═══ Information provided

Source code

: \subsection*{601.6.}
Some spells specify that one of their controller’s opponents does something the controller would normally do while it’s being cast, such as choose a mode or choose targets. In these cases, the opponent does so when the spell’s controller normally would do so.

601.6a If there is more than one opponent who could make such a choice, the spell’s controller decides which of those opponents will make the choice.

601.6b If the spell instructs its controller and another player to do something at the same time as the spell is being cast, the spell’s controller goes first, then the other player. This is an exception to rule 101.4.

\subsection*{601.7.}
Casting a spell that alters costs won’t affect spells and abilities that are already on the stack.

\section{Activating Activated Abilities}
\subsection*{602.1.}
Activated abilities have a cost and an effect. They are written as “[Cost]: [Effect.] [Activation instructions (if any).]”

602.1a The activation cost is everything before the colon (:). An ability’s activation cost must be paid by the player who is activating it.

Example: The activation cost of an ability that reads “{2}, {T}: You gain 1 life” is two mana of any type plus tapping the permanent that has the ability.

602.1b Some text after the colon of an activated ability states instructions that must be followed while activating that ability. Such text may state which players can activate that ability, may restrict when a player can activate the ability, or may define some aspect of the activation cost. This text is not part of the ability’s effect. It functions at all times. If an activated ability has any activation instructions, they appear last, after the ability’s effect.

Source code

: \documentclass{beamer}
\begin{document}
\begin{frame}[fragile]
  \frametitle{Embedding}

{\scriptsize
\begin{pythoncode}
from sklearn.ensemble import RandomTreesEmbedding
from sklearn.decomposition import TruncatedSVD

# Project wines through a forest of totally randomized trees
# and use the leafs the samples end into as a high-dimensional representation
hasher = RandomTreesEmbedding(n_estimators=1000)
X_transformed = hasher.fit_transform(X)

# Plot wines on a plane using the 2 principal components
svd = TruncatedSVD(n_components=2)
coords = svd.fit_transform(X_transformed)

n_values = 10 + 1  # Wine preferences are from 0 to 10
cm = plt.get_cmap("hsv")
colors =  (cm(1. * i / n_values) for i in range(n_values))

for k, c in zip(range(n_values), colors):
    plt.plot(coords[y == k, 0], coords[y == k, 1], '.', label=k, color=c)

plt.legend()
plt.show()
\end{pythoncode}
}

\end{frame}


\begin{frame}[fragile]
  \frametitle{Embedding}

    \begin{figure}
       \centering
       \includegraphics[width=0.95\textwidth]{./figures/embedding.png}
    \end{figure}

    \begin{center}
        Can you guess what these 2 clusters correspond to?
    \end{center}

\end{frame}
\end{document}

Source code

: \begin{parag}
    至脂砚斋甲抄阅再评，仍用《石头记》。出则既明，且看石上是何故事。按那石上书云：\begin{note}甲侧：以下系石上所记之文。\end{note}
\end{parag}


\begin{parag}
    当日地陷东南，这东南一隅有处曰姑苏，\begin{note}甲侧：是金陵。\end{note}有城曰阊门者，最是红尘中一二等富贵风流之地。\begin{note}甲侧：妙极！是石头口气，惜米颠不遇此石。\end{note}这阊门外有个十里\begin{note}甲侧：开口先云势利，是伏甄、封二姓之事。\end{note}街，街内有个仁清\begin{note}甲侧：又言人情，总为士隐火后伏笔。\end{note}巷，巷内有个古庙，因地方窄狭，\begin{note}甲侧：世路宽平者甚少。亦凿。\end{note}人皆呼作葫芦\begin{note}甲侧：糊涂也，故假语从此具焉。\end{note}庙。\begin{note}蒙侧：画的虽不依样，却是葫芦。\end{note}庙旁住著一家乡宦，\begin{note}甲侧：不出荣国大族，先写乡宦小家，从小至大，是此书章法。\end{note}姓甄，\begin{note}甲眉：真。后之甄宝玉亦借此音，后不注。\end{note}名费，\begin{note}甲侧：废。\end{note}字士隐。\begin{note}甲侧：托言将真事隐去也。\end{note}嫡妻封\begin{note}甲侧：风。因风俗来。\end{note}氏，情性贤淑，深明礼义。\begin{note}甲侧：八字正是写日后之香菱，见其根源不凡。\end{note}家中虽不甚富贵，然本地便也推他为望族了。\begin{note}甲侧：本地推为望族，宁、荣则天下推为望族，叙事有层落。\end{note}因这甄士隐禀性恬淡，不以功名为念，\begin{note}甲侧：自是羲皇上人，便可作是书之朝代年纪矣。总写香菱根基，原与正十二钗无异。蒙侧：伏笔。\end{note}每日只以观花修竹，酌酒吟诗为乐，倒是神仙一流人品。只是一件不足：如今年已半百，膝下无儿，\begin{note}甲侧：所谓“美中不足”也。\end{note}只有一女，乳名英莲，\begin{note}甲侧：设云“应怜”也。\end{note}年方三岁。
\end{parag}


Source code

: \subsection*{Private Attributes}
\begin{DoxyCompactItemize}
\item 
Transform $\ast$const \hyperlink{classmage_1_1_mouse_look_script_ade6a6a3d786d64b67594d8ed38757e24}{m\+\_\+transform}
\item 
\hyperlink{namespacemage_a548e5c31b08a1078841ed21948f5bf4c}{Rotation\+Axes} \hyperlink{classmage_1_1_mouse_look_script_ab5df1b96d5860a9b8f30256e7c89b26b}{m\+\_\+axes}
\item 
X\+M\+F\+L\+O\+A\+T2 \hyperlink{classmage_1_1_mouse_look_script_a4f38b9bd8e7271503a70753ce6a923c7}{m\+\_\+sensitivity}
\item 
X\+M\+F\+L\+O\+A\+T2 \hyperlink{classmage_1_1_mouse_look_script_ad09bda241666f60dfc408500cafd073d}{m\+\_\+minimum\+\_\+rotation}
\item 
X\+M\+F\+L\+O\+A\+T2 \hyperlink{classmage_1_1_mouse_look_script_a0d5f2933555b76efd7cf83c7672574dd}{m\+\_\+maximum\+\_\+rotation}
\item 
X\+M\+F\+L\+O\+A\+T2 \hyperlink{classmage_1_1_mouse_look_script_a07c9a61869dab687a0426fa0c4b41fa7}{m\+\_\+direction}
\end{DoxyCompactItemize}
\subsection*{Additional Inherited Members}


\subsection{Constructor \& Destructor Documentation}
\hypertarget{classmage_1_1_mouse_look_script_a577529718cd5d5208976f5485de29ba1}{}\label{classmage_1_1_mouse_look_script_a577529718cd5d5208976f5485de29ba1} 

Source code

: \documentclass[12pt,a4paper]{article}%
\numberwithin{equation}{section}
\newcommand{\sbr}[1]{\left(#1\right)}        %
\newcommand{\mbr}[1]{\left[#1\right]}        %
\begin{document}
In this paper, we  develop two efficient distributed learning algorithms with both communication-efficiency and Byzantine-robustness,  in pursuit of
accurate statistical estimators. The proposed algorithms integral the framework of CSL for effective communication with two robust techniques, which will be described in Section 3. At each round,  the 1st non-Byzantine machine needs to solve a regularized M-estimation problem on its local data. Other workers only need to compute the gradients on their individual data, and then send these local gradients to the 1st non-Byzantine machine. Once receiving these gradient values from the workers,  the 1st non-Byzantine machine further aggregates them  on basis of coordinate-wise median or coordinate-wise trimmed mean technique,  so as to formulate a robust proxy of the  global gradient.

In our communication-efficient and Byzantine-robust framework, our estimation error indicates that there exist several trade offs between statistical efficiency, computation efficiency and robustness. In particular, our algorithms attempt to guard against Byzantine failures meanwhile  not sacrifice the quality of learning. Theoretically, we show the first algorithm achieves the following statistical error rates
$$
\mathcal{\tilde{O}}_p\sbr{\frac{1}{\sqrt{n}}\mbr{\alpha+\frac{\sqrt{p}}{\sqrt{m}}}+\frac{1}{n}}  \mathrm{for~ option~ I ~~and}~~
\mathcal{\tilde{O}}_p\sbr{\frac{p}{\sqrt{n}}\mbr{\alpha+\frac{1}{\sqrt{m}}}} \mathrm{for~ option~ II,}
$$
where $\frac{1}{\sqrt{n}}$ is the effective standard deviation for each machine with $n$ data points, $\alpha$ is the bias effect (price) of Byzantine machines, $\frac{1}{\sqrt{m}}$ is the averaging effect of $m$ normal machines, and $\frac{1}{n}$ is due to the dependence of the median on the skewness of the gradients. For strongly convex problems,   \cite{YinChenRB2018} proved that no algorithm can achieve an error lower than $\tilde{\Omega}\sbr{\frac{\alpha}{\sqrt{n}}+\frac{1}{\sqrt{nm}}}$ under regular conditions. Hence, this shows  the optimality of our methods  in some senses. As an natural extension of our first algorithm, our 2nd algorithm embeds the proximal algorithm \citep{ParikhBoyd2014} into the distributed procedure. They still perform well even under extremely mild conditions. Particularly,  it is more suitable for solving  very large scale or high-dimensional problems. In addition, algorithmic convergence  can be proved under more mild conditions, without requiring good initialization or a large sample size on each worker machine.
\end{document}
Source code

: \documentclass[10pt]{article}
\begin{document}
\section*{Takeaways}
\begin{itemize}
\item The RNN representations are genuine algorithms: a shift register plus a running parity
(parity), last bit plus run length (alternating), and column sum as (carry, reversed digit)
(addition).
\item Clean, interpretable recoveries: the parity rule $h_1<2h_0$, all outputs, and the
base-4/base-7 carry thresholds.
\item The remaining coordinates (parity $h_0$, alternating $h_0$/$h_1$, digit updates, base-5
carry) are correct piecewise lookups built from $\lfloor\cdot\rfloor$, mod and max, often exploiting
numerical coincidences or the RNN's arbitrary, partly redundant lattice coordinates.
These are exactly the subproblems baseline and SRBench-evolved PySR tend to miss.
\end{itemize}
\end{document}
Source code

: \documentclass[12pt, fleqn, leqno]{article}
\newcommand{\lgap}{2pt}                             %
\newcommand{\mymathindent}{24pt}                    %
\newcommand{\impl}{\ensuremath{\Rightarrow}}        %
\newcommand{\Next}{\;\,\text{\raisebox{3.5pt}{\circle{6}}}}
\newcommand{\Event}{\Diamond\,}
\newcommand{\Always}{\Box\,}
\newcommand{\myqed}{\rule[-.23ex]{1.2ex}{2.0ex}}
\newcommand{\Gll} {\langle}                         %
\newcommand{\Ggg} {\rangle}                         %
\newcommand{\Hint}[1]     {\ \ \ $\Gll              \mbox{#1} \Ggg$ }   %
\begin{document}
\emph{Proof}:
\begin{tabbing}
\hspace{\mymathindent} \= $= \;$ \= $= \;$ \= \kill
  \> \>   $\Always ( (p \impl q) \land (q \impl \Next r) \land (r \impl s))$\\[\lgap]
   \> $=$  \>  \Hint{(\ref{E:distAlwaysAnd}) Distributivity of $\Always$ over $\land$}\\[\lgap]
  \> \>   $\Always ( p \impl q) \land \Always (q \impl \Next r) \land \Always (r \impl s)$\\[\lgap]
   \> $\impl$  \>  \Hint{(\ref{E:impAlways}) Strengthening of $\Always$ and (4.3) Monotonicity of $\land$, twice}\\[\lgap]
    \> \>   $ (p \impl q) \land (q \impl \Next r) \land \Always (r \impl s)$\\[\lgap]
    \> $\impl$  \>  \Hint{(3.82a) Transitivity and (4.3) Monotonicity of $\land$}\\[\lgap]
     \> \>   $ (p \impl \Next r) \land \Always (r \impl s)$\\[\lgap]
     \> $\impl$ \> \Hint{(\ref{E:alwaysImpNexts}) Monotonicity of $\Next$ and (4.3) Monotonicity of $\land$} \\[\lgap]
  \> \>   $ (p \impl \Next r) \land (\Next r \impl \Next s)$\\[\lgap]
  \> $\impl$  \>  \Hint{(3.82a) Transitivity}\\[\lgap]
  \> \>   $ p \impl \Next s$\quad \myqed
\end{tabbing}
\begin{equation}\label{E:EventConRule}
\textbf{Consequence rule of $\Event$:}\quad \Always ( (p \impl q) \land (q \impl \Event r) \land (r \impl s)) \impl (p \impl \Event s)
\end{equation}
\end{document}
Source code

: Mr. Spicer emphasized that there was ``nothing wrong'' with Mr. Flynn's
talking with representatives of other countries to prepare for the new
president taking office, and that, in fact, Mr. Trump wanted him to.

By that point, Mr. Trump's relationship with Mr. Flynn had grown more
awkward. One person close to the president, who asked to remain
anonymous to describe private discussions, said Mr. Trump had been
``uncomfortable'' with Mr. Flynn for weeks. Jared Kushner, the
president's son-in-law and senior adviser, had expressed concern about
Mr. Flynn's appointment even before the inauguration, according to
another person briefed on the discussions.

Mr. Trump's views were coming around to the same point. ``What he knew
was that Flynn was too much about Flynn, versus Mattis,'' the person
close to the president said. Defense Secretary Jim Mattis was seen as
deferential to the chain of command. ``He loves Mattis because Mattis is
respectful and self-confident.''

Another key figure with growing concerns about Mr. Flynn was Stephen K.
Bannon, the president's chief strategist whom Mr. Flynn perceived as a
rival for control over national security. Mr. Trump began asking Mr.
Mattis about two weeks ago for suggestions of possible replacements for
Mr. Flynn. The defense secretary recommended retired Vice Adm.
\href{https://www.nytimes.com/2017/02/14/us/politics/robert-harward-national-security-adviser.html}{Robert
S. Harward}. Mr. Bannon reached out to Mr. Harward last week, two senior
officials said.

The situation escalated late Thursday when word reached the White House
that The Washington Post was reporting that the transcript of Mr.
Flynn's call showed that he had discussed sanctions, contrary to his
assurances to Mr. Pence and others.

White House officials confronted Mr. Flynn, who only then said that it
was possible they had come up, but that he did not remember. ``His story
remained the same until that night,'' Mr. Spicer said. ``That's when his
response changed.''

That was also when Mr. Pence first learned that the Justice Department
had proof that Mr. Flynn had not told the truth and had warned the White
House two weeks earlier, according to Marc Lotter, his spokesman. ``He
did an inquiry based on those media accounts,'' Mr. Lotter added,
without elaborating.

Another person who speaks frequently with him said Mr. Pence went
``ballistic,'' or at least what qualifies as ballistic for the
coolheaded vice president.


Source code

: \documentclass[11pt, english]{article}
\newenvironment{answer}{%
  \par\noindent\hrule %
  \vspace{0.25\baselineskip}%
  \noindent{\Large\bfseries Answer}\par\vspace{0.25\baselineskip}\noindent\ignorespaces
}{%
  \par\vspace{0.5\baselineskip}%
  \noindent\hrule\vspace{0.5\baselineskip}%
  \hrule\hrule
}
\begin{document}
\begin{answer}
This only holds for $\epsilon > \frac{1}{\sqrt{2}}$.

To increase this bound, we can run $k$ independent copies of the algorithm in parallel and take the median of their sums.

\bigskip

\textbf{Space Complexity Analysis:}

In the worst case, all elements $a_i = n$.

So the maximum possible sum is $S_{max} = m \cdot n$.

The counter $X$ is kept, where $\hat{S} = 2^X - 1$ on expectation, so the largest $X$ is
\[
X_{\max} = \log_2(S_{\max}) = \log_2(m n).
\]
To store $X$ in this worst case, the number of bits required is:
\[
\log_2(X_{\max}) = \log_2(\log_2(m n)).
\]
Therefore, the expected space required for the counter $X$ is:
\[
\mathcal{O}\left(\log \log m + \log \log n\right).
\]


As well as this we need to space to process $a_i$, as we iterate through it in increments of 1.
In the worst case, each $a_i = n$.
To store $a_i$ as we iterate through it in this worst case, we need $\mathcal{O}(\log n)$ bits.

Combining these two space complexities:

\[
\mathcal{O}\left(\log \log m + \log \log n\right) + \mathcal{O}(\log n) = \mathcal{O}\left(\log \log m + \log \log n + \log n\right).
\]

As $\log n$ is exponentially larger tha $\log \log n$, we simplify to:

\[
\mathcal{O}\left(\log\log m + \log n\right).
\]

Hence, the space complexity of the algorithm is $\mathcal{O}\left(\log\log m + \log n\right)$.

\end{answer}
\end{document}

══════

### What you are asked to do
Out of the entries above, write out only the lines between the line holding "# Plot wines" and the line holding "plt.plot(coords[y == k, 0], coords[y", inclusive, each exactly as given.

### Your response
# Plot wines on a plane using the 2 principal components
svd = TruncatedSVD(n_components=2)
coords = svd.fit_transform(X_transformed)

n_values = 10 + 1  # Wine preferences are from 0 to 10
cm = plt.get_cmap("hsv")
colors =  (cm(1. * i / n_values) for i in range(n_values))

for k, c in zip(range(n_values), colors):
    plt.plot(coords[y == k, 0], coords[y == k, 1], '.', label=k, color=c)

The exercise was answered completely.